**DATA SECTION**
▼
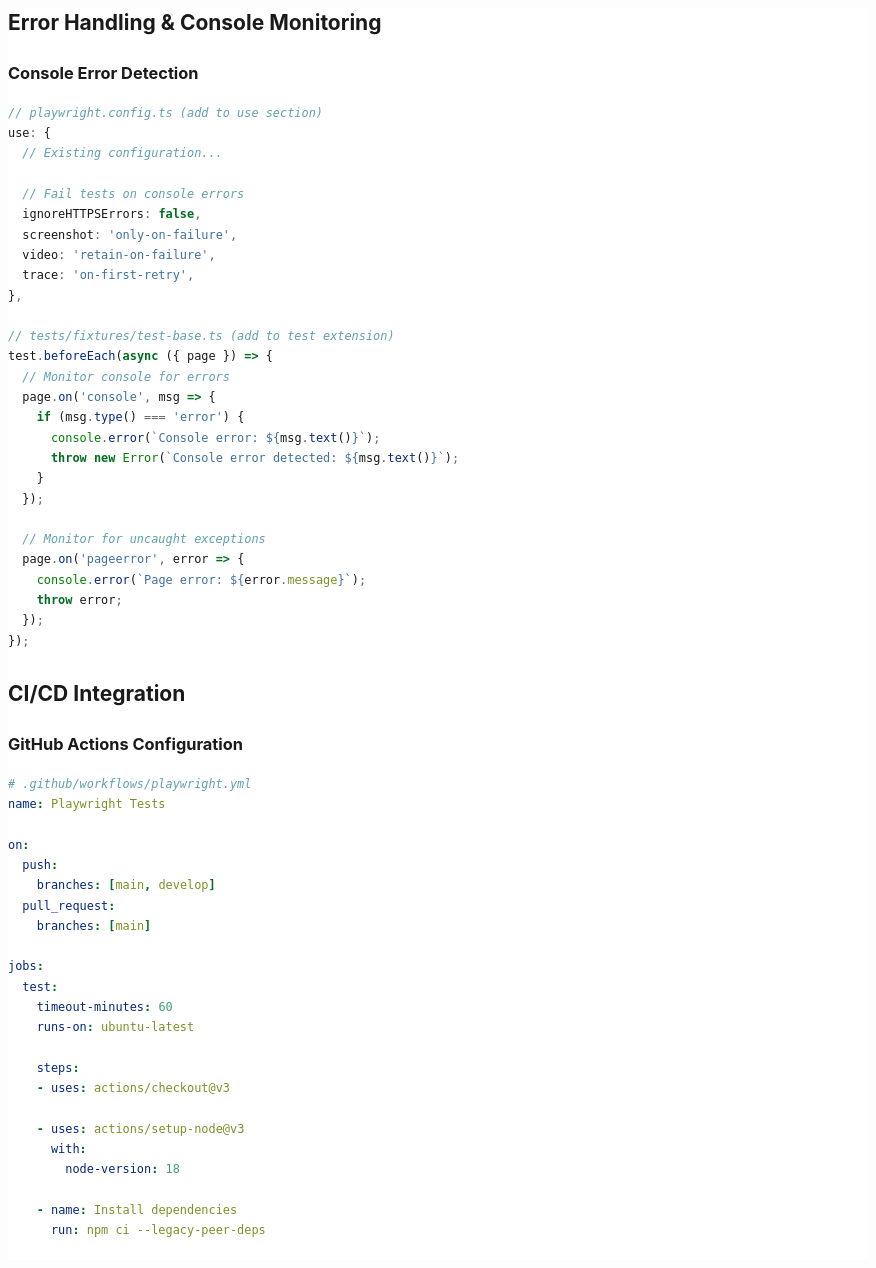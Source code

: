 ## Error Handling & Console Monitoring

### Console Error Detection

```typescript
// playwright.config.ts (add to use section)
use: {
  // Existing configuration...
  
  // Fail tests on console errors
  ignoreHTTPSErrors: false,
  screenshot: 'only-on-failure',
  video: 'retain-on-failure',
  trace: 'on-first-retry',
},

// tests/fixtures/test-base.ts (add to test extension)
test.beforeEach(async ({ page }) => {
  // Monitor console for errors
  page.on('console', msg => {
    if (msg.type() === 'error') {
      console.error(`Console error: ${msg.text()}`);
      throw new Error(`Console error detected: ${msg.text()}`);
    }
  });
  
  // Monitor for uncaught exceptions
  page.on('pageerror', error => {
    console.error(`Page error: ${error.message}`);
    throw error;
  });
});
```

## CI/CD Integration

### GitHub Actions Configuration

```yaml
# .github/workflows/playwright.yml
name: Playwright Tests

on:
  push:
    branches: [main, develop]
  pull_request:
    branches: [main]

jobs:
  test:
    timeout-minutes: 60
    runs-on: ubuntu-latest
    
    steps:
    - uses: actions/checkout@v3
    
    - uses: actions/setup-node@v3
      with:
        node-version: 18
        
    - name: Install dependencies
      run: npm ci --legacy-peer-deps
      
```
▲
**ACTIVITY**
With the pictures set aside, please write out all of the records above exactly.

**TASK RESULT**
Source code

: ## Error Handling & Console Monitoring

### Console Error Detection

```typescript
// playwright.config.ts (add to use section)
use: {
  // Existing configuration...
  
  // Fail tests on console errors
  ignoreHTTPSErrors: false,
  screenshot: 'only-on-failure',
  video: 'retain-on-failure',
  trace: 'on-first-retry',
},

// tests/fixtures/test-base.ts (add to test extension)
test.beforeEach(async ({ page }) => {
  // Monitor console for errors
  page.on('console', msg => {
    if (msg.type() === 'error') {
      console.error(`Console error: ${msg.text()}`);
      throw new Error(`Console error detected: ${msg.text()}`);
    }
  });
  
  // Monitor for uncaught exceptions
  page.on('pageerror', error => {
    console.error(`Page error: ${error.message}`);
    throw error;
  });
});
```

## CI/CD Integration

### GitHub Actions Configuration

```yaml
# .github/workflows/playwright.yml
name: Playwright Tests

on:
  push:
    branches: [main, develop]
  pull_request:
    branches: [main]

jobs:
  test:
    timeout-minutes: 60
    runs-on: ubuntu-latest
    
    steps:
    - uses: actions/checkout@v3
    
    - uses: actions/setup-node@v3
      with:
        node-version: 18
        
    - name: Install dependencies
      run: npm ci --legacy-peer-deps
      
```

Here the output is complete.